This counter increments for every read transaction initiated when 25-50% of the available transaction IDs are in use.
MaliExtBusRdOTQ2
$MaliExternalBusOutstandingReads2550Outstanding
L2_EXT_AR_CNT_Q2
50-75% outstanding
This counter increments for every read transaction initiated when 50-75% of the available transaction IDs are in use.
MaliExtBusRdOTQ3
$MaliExternalBusOutstandingReads5075Outstanding
L2_EXT_AR_CNT_Q3
75-100% outstanding
This expression increments for every read transaction initiated when 75-100% of transaction IDs are in use.
MaliExtBusRdOTQ4
libGPUCounters derivation:
MaliExtBusRd - MaliExtBusRdOTQ1 - MaliExtBusRdOTQ2 - MaliExtBusRdOTQ3
Streamline derivation:
$MaliExternalBusAccessesReadTransactions - $MaliExternalBusOutstandingReads025Outstanding - $MaliExternalBusOutstandingReads2550Outstanding - $MaliExternalBusOutstandingReads5075Outstanding
Hardware derivation:
L2_EXT_READ - L2_EXT_AR_CNT_Q1 - L2_EXT_AR_CNT_Q2 - L2_EXT_AR_CNT_Q3
External Bus Outstanding Writes
This counter group shows the histogram distribution of the use of the available pool of outstanding memory write transactions.

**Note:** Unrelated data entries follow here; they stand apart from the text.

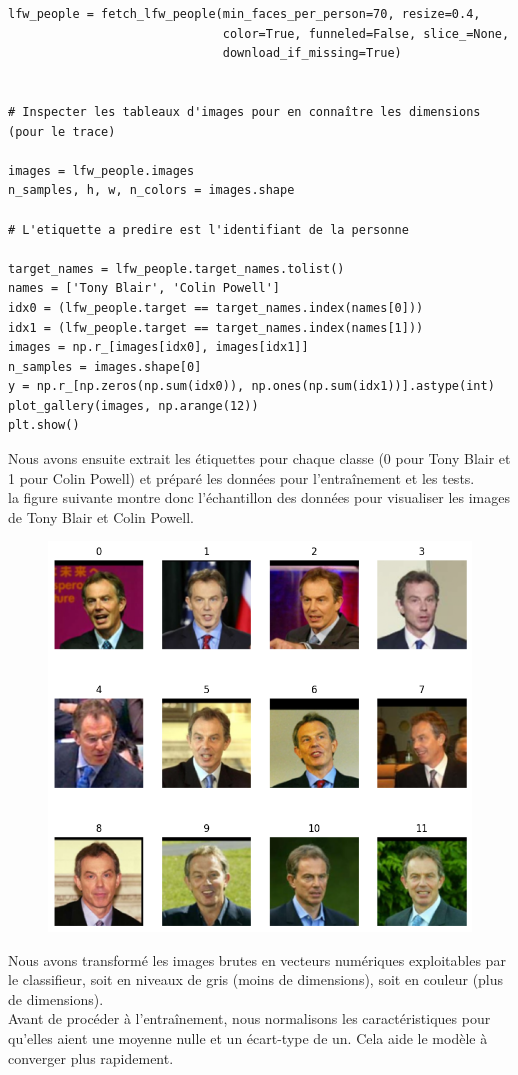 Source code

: \documentclass[12pt,a4paper]{report}
\begin{document}
\begin{lstlisting}
lfw_people = fetch_lfw_people(min_faces_per_person=70, resize=0.4,
                              color=True, funneled=False, slice_=None,
                              download_if_missing=True)


# Inspecter les tableaux d'images pour en connaître les dimensions (pour le trace)

images = lfw_people.images
n_samples, h, w, n_colors = images.shape

# L'etiquette a predire est l'identifiant de la personne

target_names = lfw_people.target_names.tolist()
names = ['Tony Blair', 'Colin Powell']
idx0 = (lfw_people.target == target_names.index(names[0]))
idx1 = (lfw_people.target == target_names.index(names[1]))
images = np.r_[images[idx0], images[idx1]]
n_samples = images.shape[0]
y = np.r_[np.zeros(np.sum(idx0)), np.ones(np.sum(idx1))].astype(int)
plot_gallery(images, np.arange(12))
plt.show()
\end{lstlisting}

 Nous avons ensuite extrait les étiquettes pour chaque classe (0 pour Tony Blair
 et 1 pour Colin Powell) et préparé les données pour l’entraînement et les tests.\\
 la figure suivante montre donc l’échantillon des données pour visualiser les images de Tony Blair et Colin Powell.
 
 \begin{figure}[H]
     \centering
\includegraphics[width=0.9\linewidth]{images/faces.png}
     \caption{}
     \label{fig:placeholder}
 \end{figure}
 Nous avons transformé les images brutes en vecteurs numériques exploitables par le classifieur, soit en niveaux de gris (moins de dimensions), soit en couleur (plus de dimensions). \\
 Avant de procéder à l’entraînement, nous normalisons les caractéristiques pour qu’elles aient
 une moyenne nulle et un écart-type de un. Cela aide le modèle à converger plus rapidement.
 
\end{document}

Sustained periods with most write transactions outstanding may indicate that the GPU hardware configuration is running out of outstanding write capacity.
0-25% outstanding
This counter increments for every write transaction initiated when 0-25% of the available transaction IDs are in use.
MaliExtBusWrOTQ1
$MaliExternalBusOutstandingWrites025Outstanding
L2_EXT_AW_CNT_Q1
25-50% outstanding
This counter increments for every write transaction initiated when 25-50% of the available transaction IDs are in use.
MaliExtBusWrOTQ2
$MaliExternalBusOutstandingWrites2550Outstanding
L2_EXT_AW_CNT_Q2
50-75% outstanding
This counter increments for every write transaction initiated when 50-75% of the available transaction IDs are in use.
MaliExtBusWrOTQ3
$MaliExternalBusOutstandingWrites5075Outstanding
L2_EXT_AW_CNT_Q3
75-100% outstanding
This expression increments for every write transaction initiated when 75-100% of transaction IDs are in use.
MaliExtBusWrOTQ4
libGPUCounters derivation:
MaliExtBusWr - MaliExtBusWrOTQ1 - MaliExtBusWrOTQ2 - MaliExtBusWrOTQ3
Streamline derivation:
$MaliExternalBusAccessesWriteTransactions - $MaliExternalBusOutstandingWrites025Outstanding - $MaliExternalBusOutstandingWrites2550Outstanding - $MaliExternalBusOutstandingWrites5075Outstanding
Hardware derivation:
L2_EXT_WRITE - L2_EXT_AW_CNT_Q1 - L2_EXT_AW_CNT_Q2 - L2_EXT_AW_CNT_Q3
Graphics Geometry Workload
Graphics workloads using the rasterization pipeline pass inputs to the GPU as a geometry stream. Vertices in this stream are position shaded, assembled into primitives, and then passed through a culling pipeline before being passed to the Arm GPU binning unit.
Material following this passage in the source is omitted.